Melissa stared awkwardly, her bottom lip quivering. “John, that’s impossible; she died on the way to the hospital!”
Suddenly, I no longer cared whose heart I’d been given. I slowly released my sister’s hand, which I hadn’t realized until now that I’d had a tight grip upon, as I numbly lay back. This was a nightmare. I had to be dreaming.
“Please, dear God let me wake up. This has to be a nightmare,” I begged, but no answer came, other than Melissa’s light squeeze on my forearm.
“John, there’s more,” she whispered more softly. “Christina had a donor card.”
I slowly tilted my head to stare at her, bitter tears beginning to sting my eyes. “A-are you saying she…?”
She nodded. I could no longer hold back the floodgate and burst into tears. Melissa leaned close and wrapped me in a tight hug, carefully avoiding the tubes in my clean-shaven chest even as I weakly buried myself in her shoulder. Christina kept her promise. She gave me her heart, but at a terrible cost to us both.
I found it incredibly difficult to think about anything over the following week, but how much I would miss Christina. Even as adults she had always been there for me with a smile and a hug. To add to it, I felt horribly guilty that I could live on at the expense of her life.
It was an accident. Accidents happen, but it still hurt deeply. Worst of all I couldn’t even attend her funeral because my doctors wanted to keep me under constant observation to ensure that the transplant was a success. I first started to notice the impulses about a week after the funeral, though.
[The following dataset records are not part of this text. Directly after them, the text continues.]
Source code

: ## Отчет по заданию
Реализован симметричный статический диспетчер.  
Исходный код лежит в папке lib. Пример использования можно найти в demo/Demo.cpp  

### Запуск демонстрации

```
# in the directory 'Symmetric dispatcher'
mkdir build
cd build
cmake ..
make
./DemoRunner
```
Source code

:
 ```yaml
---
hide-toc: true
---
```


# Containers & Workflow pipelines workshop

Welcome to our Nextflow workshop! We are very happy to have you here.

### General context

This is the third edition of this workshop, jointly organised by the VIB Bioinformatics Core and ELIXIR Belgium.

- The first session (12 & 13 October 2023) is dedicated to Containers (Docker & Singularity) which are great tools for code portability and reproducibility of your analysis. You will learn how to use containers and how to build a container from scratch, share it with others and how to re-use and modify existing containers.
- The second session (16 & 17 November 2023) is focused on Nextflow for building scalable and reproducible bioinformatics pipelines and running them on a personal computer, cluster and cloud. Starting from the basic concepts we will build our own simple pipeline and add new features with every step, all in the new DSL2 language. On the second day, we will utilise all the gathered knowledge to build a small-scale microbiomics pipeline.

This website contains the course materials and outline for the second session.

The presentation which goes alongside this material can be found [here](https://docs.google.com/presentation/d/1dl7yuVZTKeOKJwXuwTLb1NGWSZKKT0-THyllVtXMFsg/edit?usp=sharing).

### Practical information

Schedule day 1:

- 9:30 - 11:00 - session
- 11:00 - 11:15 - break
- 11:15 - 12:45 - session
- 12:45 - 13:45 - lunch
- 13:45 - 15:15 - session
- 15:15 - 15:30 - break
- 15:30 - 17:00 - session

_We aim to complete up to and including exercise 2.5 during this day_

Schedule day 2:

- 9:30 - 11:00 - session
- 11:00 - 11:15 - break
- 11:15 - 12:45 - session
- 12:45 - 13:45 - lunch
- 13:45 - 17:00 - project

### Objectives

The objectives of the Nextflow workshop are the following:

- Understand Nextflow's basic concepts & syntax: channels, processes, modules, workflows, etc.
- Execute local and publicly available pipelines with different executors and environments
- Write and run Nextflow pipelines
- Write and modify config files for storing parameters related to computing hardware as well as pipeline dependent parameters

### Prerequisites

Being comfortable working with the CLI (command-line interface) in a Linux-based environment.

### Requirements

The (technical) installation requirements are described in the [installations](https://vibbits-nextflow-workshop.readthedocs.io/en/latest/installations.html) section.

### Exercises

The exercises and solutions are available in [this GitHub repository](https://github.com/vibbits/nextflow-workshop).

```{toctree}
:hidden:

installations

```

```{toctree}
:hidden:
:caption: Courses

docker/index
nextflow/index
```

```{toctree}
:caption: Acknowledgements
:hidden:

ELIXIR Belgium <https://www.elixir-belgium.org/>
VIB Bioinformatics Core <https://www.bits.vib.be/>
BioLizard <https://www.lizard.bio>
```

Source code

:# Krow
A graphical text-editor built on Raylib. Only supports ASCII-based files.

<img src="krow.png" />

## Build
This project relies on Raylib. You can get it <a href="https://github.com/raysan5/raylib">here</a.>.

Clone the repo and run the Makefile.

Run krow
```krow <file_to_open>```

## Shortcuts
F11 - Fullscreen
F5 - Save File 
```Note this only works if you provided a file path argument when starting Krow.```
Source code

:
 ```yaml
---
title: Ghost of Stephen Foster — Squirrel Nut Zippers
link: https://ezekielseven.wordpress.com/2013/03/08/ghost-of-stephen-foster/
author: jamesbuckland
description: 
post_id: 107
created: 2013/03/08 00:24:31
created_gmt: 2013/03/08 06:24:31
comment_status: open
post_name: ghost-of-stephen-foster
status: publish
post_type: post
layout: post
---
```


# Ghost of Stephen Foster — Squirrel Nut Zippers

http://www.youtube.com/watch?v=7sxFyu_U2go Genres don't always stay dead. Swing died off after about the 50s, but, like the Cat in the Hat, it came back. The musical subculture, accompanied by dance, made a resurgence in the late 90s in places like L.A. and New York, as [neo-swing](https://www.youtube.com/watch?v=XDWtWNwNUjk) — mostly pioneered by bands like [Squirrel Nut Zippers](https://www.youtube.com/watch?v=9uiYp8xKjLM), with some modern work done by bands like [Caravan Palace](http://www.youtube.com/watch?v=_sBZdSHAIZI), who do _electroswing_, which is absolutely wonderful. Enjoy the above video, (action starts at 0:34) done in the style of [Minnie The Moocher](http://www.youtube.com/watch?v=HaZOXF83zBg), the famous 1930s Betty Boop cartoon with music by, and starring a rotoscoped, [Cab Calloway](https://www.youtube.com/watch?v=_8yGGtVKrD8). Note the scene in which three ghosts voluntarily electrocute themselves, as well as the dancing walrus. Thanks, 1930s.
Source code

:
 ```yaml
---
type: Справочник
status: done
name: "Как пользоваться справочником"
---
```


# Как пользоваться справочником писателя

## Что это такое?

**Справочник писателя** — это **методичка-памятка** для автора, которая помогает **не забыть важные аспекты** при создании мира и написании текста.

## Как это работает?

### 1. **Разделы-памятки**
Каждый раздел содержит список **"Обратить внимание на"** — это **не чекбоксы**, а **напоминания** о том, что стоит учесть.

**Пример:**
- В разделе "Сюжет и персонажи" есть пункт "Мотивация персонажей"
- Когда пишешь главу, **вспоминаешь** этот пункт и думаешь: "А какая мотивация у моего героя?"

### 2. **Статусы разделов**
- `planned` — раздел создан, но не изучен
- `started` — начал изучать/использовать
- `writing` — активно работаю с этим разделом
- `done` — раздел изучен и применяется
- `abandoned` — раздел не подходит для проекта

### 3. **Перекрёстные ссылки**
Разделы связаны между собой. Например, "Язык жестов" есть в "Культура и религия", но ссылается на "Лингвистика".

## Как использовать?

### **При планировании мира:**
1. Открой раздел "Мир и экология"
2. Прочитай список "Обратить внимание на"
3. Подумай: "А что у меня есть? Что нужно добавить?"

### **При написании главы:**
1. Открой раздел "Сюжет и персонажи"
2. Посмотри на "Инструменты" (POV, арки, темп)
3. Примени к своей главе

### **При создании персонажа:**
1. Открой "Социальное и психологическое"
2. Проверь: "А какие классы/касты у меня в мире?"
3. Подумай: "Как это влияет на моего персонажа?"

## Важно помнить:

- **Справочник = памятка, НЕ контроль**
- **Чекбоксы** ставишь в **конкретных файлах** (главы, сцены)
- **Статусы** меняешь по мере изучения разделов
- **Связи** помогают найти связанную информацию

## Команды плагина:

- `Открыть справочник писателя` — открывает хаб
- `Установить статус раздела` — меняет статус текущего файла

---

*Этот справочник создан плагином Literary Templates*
It was such a subtle thing that at first, I literally gave no thought to it. I chalked it up to grief, to missing my best friend. The first thing I was going to do when I got out of that hospital was to visit her grave, and apologize for not coming sooner, then maybe I could start to find some small semblance of peace. At the two week mark, I was finally discharged.
Christina’s parents had for the most part become my and Melissa’s parents. Mom died giving birth to Melissa, and we lost Dad five years ago from complications to what should have been a routine operation. Nancy, Christina’s mom, wanted to take me straight home, but I insisted they let me visit Christina first. I owed it to her.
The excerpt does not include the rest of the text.